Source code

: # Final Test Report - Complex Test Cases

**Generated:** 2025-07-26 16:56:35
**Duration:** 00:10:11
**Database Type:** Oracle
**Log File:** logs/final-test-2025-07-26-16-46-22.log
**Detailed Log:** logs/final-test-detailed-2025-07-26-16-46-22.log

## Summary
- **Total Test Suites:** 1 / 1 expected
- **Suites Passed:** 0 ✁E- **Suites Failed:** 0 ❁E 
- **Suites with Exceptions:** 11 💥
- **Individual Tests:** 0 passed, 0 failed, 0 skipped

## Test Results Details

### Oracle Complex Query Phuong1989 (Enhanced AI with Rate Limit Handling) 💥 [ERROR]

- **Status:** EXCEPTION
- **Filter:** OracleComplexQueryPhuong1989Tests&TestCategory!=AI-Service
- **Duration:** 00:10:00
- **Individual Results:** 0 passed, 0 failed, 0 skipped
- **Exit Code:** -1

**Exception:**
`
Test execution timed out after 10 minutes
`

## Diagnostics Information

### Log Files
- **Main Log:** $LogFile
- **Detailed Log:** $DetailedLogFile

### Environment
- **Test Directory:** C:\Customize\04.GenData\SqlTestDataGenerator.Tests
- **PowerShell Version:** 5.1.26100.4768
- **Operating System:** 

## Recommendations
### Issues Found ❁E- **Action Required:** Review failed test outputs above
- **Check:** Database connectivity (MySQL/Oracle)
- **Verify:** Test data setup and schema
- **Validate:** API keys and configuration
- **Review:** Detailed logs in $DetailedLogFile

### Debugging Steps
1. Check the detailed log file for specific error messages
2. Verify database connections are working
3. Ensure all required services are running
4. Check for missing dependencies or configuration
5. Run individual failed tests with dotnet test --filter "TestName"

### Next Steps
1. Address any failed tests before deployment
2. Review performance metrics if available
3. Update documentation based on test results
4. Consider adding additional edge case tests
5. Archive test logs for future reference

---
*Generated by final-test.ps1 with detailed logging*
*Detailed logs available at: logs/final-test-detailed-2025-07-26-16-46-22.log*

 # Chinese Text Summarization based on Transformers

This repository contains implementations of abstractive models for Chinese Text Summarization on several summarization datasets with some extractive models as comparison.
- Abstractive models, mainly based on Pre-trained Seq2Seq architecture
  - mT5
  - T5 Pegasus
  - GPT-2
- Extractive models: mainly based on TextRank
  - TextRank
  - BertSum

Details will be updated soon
= = = =
* [YOUR GOAL]
Please reproduce exactly the lines in the listing above from the one containing "### Environment" through the one containing "# Chinese Text", both included, and nothing more.

* [OUTPUT BELOW]
### Environment
- **Test Directory:** C:\Customize\04.GenData\SqlTestDataGenerator.Tests
- **PowerShell Version:** 5.1.26100.4768
- **Operating System:** 

## Recommendations
### Issues Found ❁E- **Action Required:** Review failed test outputs above
- **Check:** Database connectivity (MySQL/Oracle)
- **Verify:** Test data setup and schema
- **Validate:** API keys and configuration
- **Review:** Detailed logs in $DetailedLogFile

### Debugging Steps
1. Check the detailed log file for specific error messages
2. Verify database connections are working
3. Ensure all required services are running
4. Check for missing dependencies or configuration
5. Run individual failed tests with dotnet test --filter "TestName"

### Next Steps
1. Address any failed tests before deployment
2. Review performance metrics if available
3. Update documentation based on test results
4. Consider adding additional edge case tests
5. Archive test logs for future reference

---
*Generated by final-test.ps1 with detailed logging*
*Detailed logs available at: logs/final-test-detailed-2025-07-26-16-46-22.log*

 # Chinese Text Summarization based on Transformers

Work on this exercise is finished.